* _Data in this exercise_

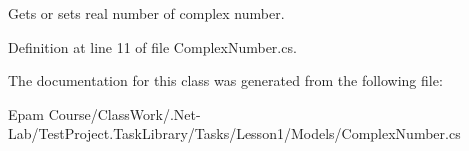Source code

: Gets or sets real number of complex number. 



Definition at line 11 of file Complex\+Number.\+cs.



The documentation for this class was generated from the following file\+:\begin{DoxyCompactItemize}
\item 
Epam Course/\+Class\+Work/.\+Net-\/\+Lab/\+Test\+Project.\+Task\+Library/\+Tasks/\+Lesson1/\+Models/Complex\+Number.\+cs\end{DoxyCompactItemize}
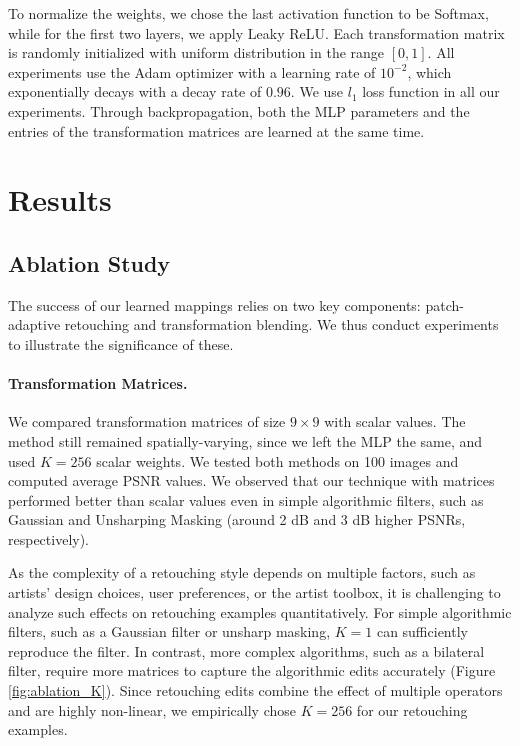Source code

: To normalize the weights, we chose the last activation function to be Softmax, while for the first two layers, we apply Leaky ReLU. Each transformation matrix is randomly initialized with uniform distribution in the range $[0, 1]$. All experiments use the Adam optimizer with a learning rate of $10^{-2}$, which exponentially decays with a decay rate of $0.96$. We use $l_1$ loss function in all our experiments. Through backpropagation, both the MLP parameters and the entries of the transformation matrices are learned at the same time.

\section{Results}
\label{sec:results}


\subsection{Ablation Study}\label{ablation}
The success of our learned mappings relies on two key components: patch-adaptive retouching and transformation blending. We thus conduct experiments to illustrate the significance of these.

\paragraph{Transformation Matrices.} We compared transformation matrices of size $9 \times 9$ with scalar values. The method still remained spatially-varying, since we left the MLP the same, and used $K=256$ scalar weights. We tested both methods on 100 images and computed average PSNR values. We observed that our technique with matrices performed better than scalar values even in simple algorithmic filters, such as Gaussian and Unsharping Masking (around 2 dB and 3 dB higher PSNRs, respectively). 


As the complexity of a retouching style depends on multiple factors, such as artists’ design choices, user preferences, or the artist toolbox, it is challenging to analyze such effects on retouching examples quantitatively. For simple algorithmic filters, such as a Gaussian filter or unsharp masking, $K=1$ can sufficiently reproduce the filter. In contrast, more complex algorithms, such as a bilateral filter, require more matrices to capture the algorithmic edits accurately (Figure \ref{fig:ablation_K}). Since retouching edits combine the effect of multiple operators and are highly non-linear, we empirically chose $K=256$ for our retouching examples. 

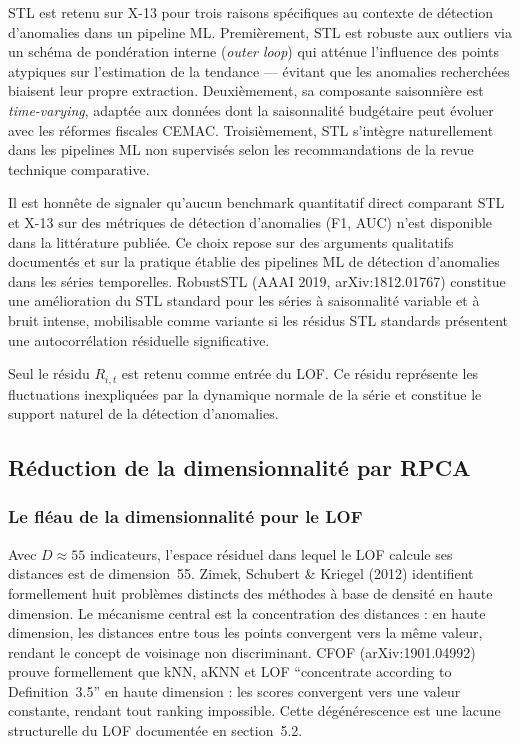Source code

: \documentclass[12pt,a4paper]{article}
\begin{document}
STL est retenu sur X-13 pour trois raisons spécifiques au contexte de
détection d'anomalies dans un pipeline ML. Premièrement, STL est robuste
aux outliers via un schéma de pondération interne (\textit{outer loop}) qui
atténue l'influence des points atypiques sur l'estimation de la tendance ---
évitant que les anomalies recherchées biaisent leur propre extraction.
Deuxièmement, sa composante saisonnière est \textit{time-varying}, adaptée
aux données dont la saisonnalité budgétaire peut évoluer avec les réformes
fiscales CEMAC. Troisièmement, STL s'intègre naturellement dans les pipelines
ML non supervisés selon les recommandations de la revue technique comparative.

Il est honnête de signaler qu'aucun benchmark quantitatif direct comparant
STL et X-13 sur des métriques de détection d'anomalies (F1, AUC) n'est
disponible dans la littérature publiée. Ce choix repose sur des arguments
qualitatifs documentés et sur la pratique établie des pipelines ML de
détection d'anomalies dans les séries temporelles. RobustSTL (AAAI 2019,
arXiv:1812.01767) constitue une amélioration du STL standard pour les séries
à saisonnalité variable et à bruit intense, mobilisable comme variante si
les résidus STL standards présentent une autocorrélation résiduelle
significative.

Seul le résidu $R_{i,t}$ est retenu comme entrée du LOF. Ce résidu représente
les fluctuations inexpliquées par la dynamique normale de la série et constitue
le support naturel de la détection d'anomalies.

\subsection{Réduction de la dimensionnalité par RPCA}

\subsubsection{Le fléau de la dimensionnalité pour le LOF}

Avec $D \approx 55$ indicateurs, l'espace résiduel dans lequel le LOF calcule
ses distances est de dimension~55. Zimek, Schubert \& Kriegel (2012) identifient
formellement huit problèmes distincts des méthodes à base de densité en haute
dimension. Le mécanisme central est la concentration des distances : en haute
dimension, les distances entre tous les points convergent vers la même valeur,
rendant le concept de voisinage non discriminant. CFOF (arXiv:1901.04992) prouve
formellement que kNN, aKNN et LOF ``concentrate according to Definition~3.5''
en haute dimension : les scores convergent vers une valeur constante, rendant
tout ranking impossible. Cette dégénérescence est une lacune structurelle du
LOF documentée en section~5.2.
\end{document}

* _Problem_
Filter the entries down to the lines holding the string "learned". Copy each of those lines.

* _Reply_
: To normalize the weights, we chose the last activation function to be Softmax, while for the first two layers, we apply Leaky ReLU. Each transformation matrix is randomly initialized with uniform distribution in the range $[0, 1]$. All experiments use the Adam optimizer with a learning rate of $10^{-2}$, which exponentially decays with a decay rate of $0.96$. We use $l_1$ loss function in all our experiments. Through backpropagation, both the MLP parameters and the entries of the transformation matrices are learned at the same time.
The success of our learned mappings relies on two key components: patch-adaptive retouching and transformation blending. We thus conduct experiments to illustrate the significance of these.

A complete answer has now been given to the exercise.